Although this Court refers to the term " lodestar", it is cognizant that in Arbor Hill Concerned Citizens Neighborhood Assoc. v. County of Albany, 522 F.3d 182 (2d Cir.2008), the Court of Appeals recast its formulation of the " lodestar" fee as the " presumptively reasonable fee", which should be calculated using the district court's determination of a " reasonable hourly rate." See id. at 190; Konits v. Valley Stream Cent. High Sch. Dist., No. 08-cv-4351, 2009 WL 3424830 (2d Cir. Oct.26, 2009). Arbor Hill clarified that " the reasonable hourly rate is the rate a paying client would be willing to pay" in the district where the case was litigated. 522 F.3d at 190.

          In this case, class counsel and counsel for defendants negotiated and agreed upon the fee provision in the settlement agreement, pursuant to which class counsel would receive one third of the total settlement fund, or $60,000; objectors oppose, claiming that the fee award is excessive. Though acknowledging that a one-third recovery by a class counsel would ordinarily be reasonable, objectors argue it is unreasonable here on two grounds. First, they postulate that if the fee is measured as a percentage of the settlement claimed or collected by the class members, the fee is more than one-third because not every member of the class received actual notice (in deliverable mail) and because it is highly likely that some members who did receive notice will not cash their checks. Second, they argue that a lodestar calculation would result in a fee award of less than $60,000. Their arguments do not carry the day. The Court finds the fee award contemplated by the settlement agreement to be reasonable.

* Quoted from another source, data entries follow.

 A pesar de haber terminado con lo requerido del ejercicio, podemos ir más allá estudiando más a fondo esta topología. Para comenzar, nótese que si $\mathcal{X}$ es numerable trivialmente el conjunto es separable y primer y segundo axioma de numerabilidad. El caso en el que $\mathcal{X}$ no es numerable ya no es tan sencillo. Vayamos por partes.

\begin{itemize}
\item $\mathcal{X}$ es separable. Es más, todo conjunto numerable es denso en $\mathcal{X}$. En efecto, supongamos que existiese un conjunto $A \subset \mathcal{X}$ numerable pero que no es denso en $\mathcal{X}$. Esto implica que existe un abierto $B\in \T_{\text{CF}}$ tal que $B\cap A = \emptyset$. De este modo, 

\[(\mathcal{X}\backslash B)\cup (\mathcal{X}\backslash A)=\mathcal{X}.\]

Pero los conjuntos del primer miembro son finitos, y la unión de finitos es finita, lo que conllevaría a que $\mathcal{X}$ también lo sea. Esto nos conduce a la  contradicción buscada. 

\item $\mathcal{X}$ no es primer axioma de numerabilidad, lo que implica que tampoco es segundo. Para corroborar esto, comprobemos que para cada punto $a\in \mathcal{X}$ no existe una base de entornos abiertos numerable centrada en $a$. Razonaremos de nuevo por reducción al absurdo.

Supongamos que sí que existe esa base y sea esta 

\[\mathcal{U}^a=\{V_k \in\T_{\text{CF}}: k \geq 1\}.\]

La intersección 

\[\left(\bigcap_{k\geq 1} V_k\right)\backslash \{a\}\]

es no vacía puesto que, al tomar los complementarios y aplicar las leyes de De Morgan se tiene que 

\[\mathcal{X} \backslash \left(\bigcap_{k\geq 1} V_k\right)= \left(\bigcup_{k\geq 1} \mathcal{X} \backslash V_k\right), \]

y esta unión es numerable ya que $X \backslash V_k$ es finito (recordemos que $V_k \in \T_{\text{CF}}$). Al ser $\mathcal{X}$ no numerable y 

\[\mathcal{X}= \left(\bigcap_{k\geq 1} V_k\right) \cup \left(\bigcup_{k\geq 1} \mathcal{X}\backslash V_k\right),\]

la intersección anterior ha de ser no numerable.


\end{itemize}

         As to objectors' point that the fee percentage should be calculated with respect to the portion of the settlement fund actually claimed by class members, the argument is forestalled by the Second Circuit's recent decision in Masters v. Wilhelmina Model Agency, Inc. 473 F.3d 423, 437 (2d. Cir.2007). In that case, the Circuit held that, when using the percentage method, the proper number against which attorney's fees are measured is the amount of the entire fund created by the efforts of counsel, not the amount actually claimed or collected by the class. Objectors seek to distinguish Wilhelmina on the grounds that, in that case, the unclaimed amount of the settlement fund did not revert to the defendants, but was to be distributed as the district court in its discretion decided was best. The district court had chosen to distribute the excess funds under the cy pres doctrine to several charities that would directly or indirectly benefit members of the class. That fact, however, is irrelevant to the basic holding regarding the assessment of the value of the legal services rendered, which applies with equal force here. In choosing the proper baseline for calculation of fee percentage, our Circuit case law directs courts to focus on fairly compensating counsel for work actually performed, given that " the entire fund, and not some portion [of it], is created through the efforts of counsel at the instigation of the entire class. An allocation of fees by percentage should therefore be awarded on the basis of the total funds made available, whether claimed or not." 473 F.3d at 437. The value of legal advice rendered but not heeded is undiminished by its rejection. Nor is the value of legal service rendered in the creation of a settlement fund diminished by the failure of beneficiaries to cash in, regardless of what happens to the surplus.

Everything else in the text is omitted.